At issue are two rules issued by the Department of Labor last year that create a clear legal pathway for state and local government­s to offer a new type of retirement savings plan. Epitomized by California’s “Secure Choice,” the plans require employers that do not offer a pension, 401(k) or other retirement benefit to enroll their workers automatica­lly in an individual retirement account unless the workers opt out. For those who stay in the plan, a small percentage of their pretax wages would be deposited into an account that would grow tax-free (until withdrawn) and follow them whenever they changed jobs. Secure Choice is a great idea, refined through years of work by state Senate President Pro Tem Kevin de León (D-Los Angeles) and various stakeholde­rs.

Neverthele­ss, GOP opponents have pushed resolution­s through the House to rescind the rules, and the Senate is expected to vote on them soon. These lawmakers claim that they’re trying to protect workers against risky retirement plans not regulated by the federal law governing pensions and 401(k) plans, while also shielding taxpayers from any losses run up by government-sponsored IRAs. Both arguments are nonsense and transparen­tly so, at least as far as California’s program is concerned.

Secure Choice participan­ts will have more protection than those who invest in workplace 401(k) plans because a state board will scrutinize the administra­tive costs and investment performanc­e of the companies that handle workers’ IRAs. And under the law that created Secure Choice, California taxpayers would have no liability for the costs or the investment returns.

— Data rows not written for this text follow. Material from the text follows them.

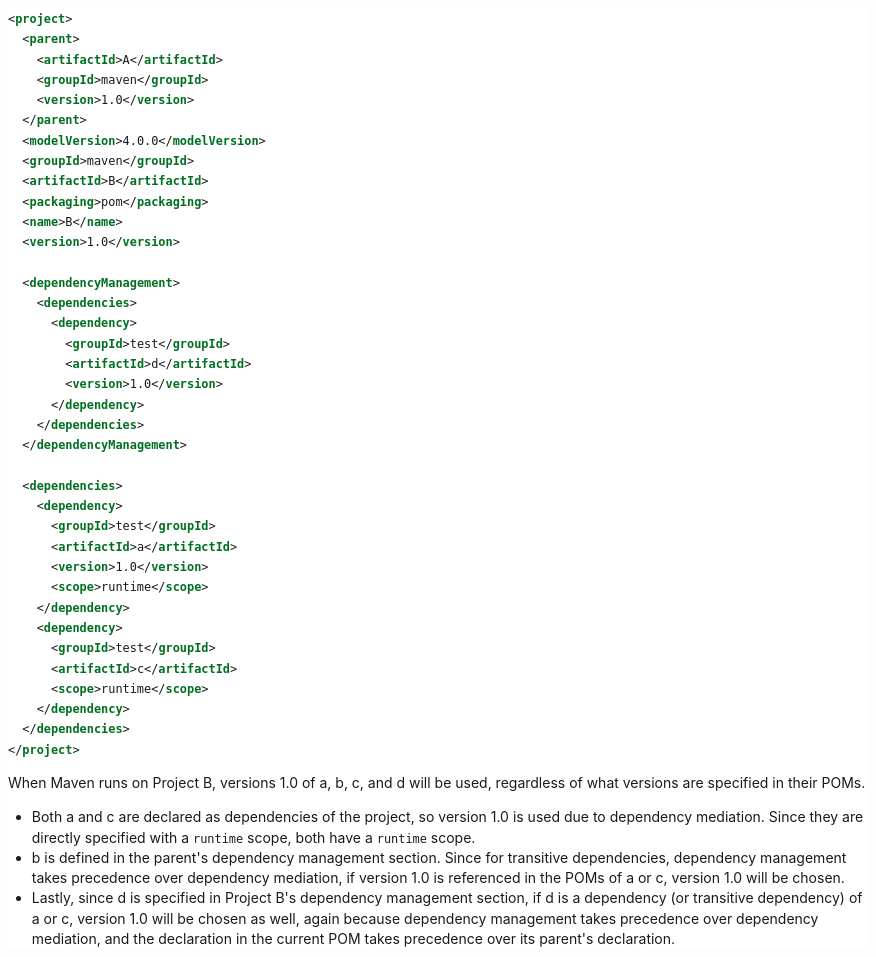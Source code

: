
 ```xml
<project>
  <parent>
    <artifactId>A</artifactId>
    <groupId>maven</groupId>
    <version>1.0</version>
  </parent>
  <modelVersion>4.0.0</modelVersion>
  <groupId>maven</groupId>
  <artifactId>B</artifactId>
  <packaging>pom</packaging>
  <name>B</name>
  <version>1.0</version>
 
  <dependencyManagement>
    <dependencies>
      <dependency>
        <groupId>test</groupId>
        <artifactId>d</artifactId>
        <version>1.0</version>
      </dependency>
    </dependencies>
  </dependencyManagement>
 
  <dependencies>
    <dependency>
      <groupId>test</groupId>
      <artifactId>a</artifactId>
      <version>1.0</version>
      <scope>runtime</scope>
    </dependency>
    <dependency>
      <groupId>test</groupId>
      <artifactId>c</artifactId>
      <scope>runtime</scope>
    </dependency>
  </dependencies>
</project>
```

When Maven runs on Project B, versions 1.0 of a, b, c, and d will be used, regardless of what versions are specified in their POMs.

- Both a and c are declared as dependencies of the project, so version 1.0 is used due to dependency mediation. Since they are directly specified with a `runtime` scope, both have a `runtime` scope.
- b is defined in the parent's dependency management section. Since for transitive dependencies, dependency management takes precedence over dependency mediation, if version 1.0 is referenced in the POMs of a or c, version 1.0 will be chosen.
- Lastly, since d is specified in Project B's dependency management section, if d is a dependency (or transitive dependency) of a or c, version 1.0 will be chosen as well, again because dependency management takes precedence over dependency mediation, and the declaration in the current POM takes precedence over its parent's declaration.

Wall Street mutual fund companies do not like the idea of the government offering a retirement product to consumers — even though the companies are making no real effort to serve those consumers. But that’s whose retirement security is at stake — 55 million Americans, including an estimated 7.5 million in California, whose employers don’t offer retirement plans. The state estimates that two-thirds of these people work for small businesses that either aren’t capable or aren’t interested in taking the trouble to establish pension or 401(k) plans.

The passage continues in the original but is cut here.